It’s a nice little campground at Mermaid Cove, but we didn’t stay for long and headed straight for Powell River instead. After a quick restock at Canadian Tire for some items we forgot, we drove north to Lund (~30 min drive). Lund is a tiny little community that is easily accessible in any type of vehicle, though once you go north from Lund, you should really have high clearance 4WD. We unloaded our kayaks in Lund and then I called Powell River Taxi for a transfer from Okeover Arm back to Lund. I was expecting to have to wait a while for a car to come up to Lund, but there happened to be a driver nearby, so I rushed the car over to Okeover Arm to park it for our return.
Okeover Arm is on the other side of the Malaspina Peninsula and less than a 10 minute drive from Lund. It’s also a paved road and easily accessible. There’s a public wharf with parking registration if you’re using the wharf (either with a power boat or self-propelled). If you drive a little further past the public wharf, you’ll arrive at Powell River Kayaks and you can rent kayaks from there.
I didn’t have any trouble finding the parking lot at Okeover, but figuring out how to pay for parking was super confusing. Start by driving down to the dock and at the end of the wharf there is a little shed with parking registration, you take a ticket, leave your money in the envelope, and put it in the drop box. It’s not really that complicated, but I had to tear my car apart looking for a pen to fill out the parking slip, so make sure you bring a pen with you! Parking is only $5 a day, so it’s a very good deal! As for camping permits, they’re also $5 a night, per person, which you can get online, but they don’t start charging until June 1 (in 2023 at least).
But lets get to the fun part, kayaking!
I returned to Lund around noon and Seth had the kayaks mostly packed.

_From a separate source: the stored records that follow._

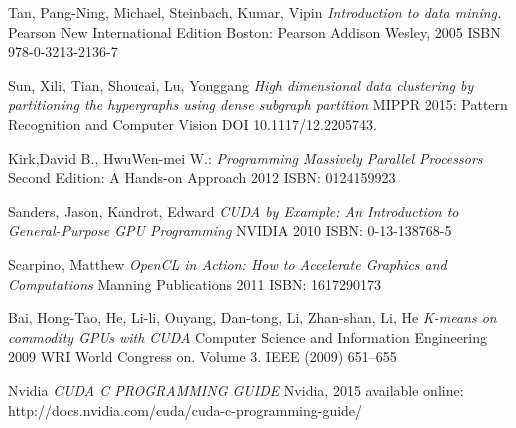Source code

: \begin{thebibliography}{99}
{\sc Tan,} Pang-Ning, {\sc Michael,} Steinbach, {\sc Kumar,} Vipin
\emph{Introduction to data mining.}
Pearson New International Edition
Boston: Pearson Addison Wesley, 2005
ISBN 978-0-3213-2136-7

{\sc Sun,} Xili, {\sc Tian,} Shoucai, {\sc Lu,} Yonggang
\emph{High dimensional data clustering by partitioning the hypergraphs using dense subgraph partition}
MIPPR 2015: Pattern Recognition and Computer Vision
DOI 10.1117/12.2205743.

{\sc Kirk,}David B., {\sc Hwu}Wen-mei W.:
\emph{Programming Massively Parallel Processors}
Second Edition: A Hands-on Approach
2012
ISBN: 0124159923 

{\sc Sanders,} Jason, {\sc Kandrot,} Edward
\emph{CUDA by Example: An Introduction to General-Purpose GPU Programming}
NVIDIA
2010
ISBN: 0-13-138768-5 

{\sc Scarpino,} Matthew
\emph{OpenCL in Action: How to Accelerate Graphics and Computations}
Manning Publications
2011
ISBN: 1617290173 

{\sc Bai,} Hong-Tao, {\sc He,} Li-li, {\sc Ouyang,} Dan-tong, {\sc Li,} Zhan-shan, {\sc Li, } He
\emph{K-means on commodity GPUs with CUDA}
 Computer Science and Information Engineering
 2009
 WRI World Congress on. Volume 3.
 IEEE (2009) 651–655 

Nvidia
\emph{CUDA C PROGRAMMING GUIDE}
Nvidia, 2015
available online: http://docs.nvidia.com/cuda/cuda-c-programming-guide/
\end{thebibliography}
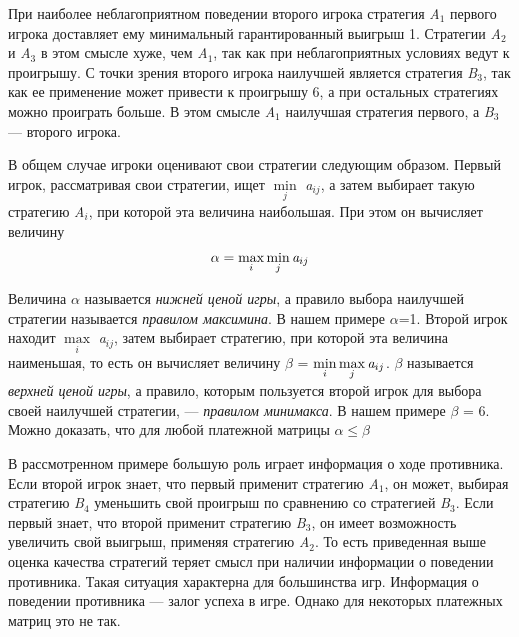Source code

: При наиболее неблагоприятном поведении второго игрока стратегия \emph{A$_{1}$} первого игрока доставляет ему минимальный гарантированный выигрыш 1. Стратегии \emph{A$_{2}$} и \emph{A$_{3}$} в этом смысле хуже, чем \emph{A$_{1}$}, так как при неблагоприятных условиях ведут к проигрышу. С точки зрения второго игрока наилучшей является стратегия \emph{B$_{3}$}, так как ее применение может привести к проигрышу 6, а при остальных стратегиях можно проиграть больше. В этом смысле \emph{A$_{1}$} наилучшая стратегия первого, а \emph{B$_{3}$} — второго игрока.

В общем случае игроки оценивают свои стратегии следующим образом. Первый игрок, рассматривая свои стратегии, ищет $\min\limits_{j}$ \emph{a$_{ij}$}, а затем выбирает такую стратегию \emph{A$_{i}$}, при которой эта величина наибольшая. При этом он вычисляет величину
\begin{equation}
\label{equation_4_1}
\alpha = \max_{i} \min_{j} \emph{a$_{ij}$}
\end{equation}

Величина $\alpha$ называется \emph{нижней ценой игры}, а правило выбора наилучшей стратегии называется \emph{правилом максимина}. В нашем примере $\alpha$=1. Второй игрок находит $\max\limits_{i}$ \emph{a$_{ij}$}, затем выбирает стратегию, при которой эта величина наименьшая, то есть он вычисляет величину  $\beta$ = $\min\limits_{i} \max\limits_{j} \emph{a$_{ij}$}$. $\beta$ называется \emph{верхней ценой игры}, а правило, которым пользуется второй игрок для выбора своей наилучшей стратегии, — \emph{правилом минимакса}. В нашем примере $\beta$ = 6. Можно доказать, что для любой платежной матрицы $\alpha \leqslant \beta$

В рассмотренном примере большую роль  играет  информация  о  ходе противника. Если второй игрок знает, что первый применит стратегию \emph{A$_{1}$}, он может, выбирая стратегию \emph{B$_{4}$} уменьшить свой проигрыш по сравнению со стратегией \emph{B$_{3}$}. Если первый знает, что второй применит стратегию \emph{B$_{3}$}, он имеет возможность увеличить свой выигрыш, применяя стратегию \emph{A$_{2}$}. То есть приведенная выше оценка качества стратегий теряет смысл при наличии информации о поведении противника. Такая ситуация характерна для большинства игр. Информация о поведении противника — залог успеха в игре. Однако для некоторых платежных матриц это не так.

It’s a bit confusing where to launch from because kayaks aren’t allowed on the boat ramp, but there’s a small beach behind the grocery store and we launched from there. Tide was very low, so it was a bit tricky, but there was very little wind, which was lovely!
What I liked about this trip was that, once you launched, you were pretty much immediately in the wilderness. We saw a black oystercatcher within 5 minutes of paddling (special to us because Seth did his M.Sc thesis on them) and more exciting, we saw our first sea lion within 30 minutes of paddling!! We’ve never seen a sea lion from our kayaks before, so it was exciting and a little intimidating. They’re a lot bigger than seals, but fortunately this guy kept his distance. We can’t be sure, but Seth thinks it was a Steller Sea Lion. We ended up seeing 3 in total over the course of the weekend, though we heard them from some of our campsites as well.

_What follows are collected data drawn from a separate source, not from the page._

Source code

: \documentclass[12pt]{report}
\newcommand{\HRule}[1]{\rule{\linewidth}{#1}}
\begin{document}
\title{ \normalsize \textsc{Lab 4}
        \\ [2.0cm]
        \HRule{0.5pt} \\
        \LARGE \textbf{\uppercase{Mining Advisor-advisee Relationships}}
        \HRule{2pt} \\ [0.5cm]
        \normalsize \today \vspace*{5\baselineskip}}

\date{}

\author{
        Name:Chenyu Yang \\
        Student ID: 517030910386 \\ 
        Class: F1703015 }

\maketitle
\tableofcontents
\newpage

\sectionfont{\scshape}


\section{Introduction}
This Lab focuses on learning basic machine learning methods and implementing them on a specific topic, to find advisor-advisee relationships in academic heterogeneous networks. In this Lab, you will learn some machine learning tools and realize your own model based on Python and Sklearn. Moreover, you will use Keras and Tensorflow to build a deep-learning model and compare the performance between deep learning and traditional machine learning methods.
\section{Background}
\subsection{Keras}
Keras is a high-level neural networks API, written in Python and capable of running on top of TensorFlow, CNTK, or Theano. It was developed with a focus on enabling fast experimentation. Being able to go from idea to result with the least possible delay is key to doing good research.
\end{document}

In general, my understanding is that the Copeland Islands are more susceptible to adverse weather conditions than the route that goes through Okeover Inlet because it’s not sheltered and can get a lot windier. Our experience with wind was that it’s definitely calmer in Okeover Inlet, but that Okeover can get some pretty strong currents depending which way the tide is flowing up the inlet. Timing is really important, so give special consideration to the tides and wind when selecting your route. If windy, I’d stick with Okeover, but leave when the tide is going out.
Fortunately there was very little wind along the Copeland Islands when we visited, so we had a really nice paddle through the marine park. We followed the coast until we hit the islands and then immediately crossed over to paddle along the islands. Our experience with the marine parks was that it’s really important to pay attention to the tides. At high tide, there’s not a lot of beaches to land on and some of the campsites can even be tricky to get to; but at low tide, there are a lot more beaches and potential places to explore. The difference between low and high tide on our trip was 4.5m! So the difference can be quite extreme.
Because the tide was very low when we started paddling, we took a break pretty early after arriving at the islands to eat our lunch on one of the beaches. The beach was absolutely covered in oysters! You are allowed to harvest them with a fishing license, which would have been amazing, but there was a red tide warning in effect, which makes it very dangerous to eat any shellfish, so we just enjoyed with our eyes.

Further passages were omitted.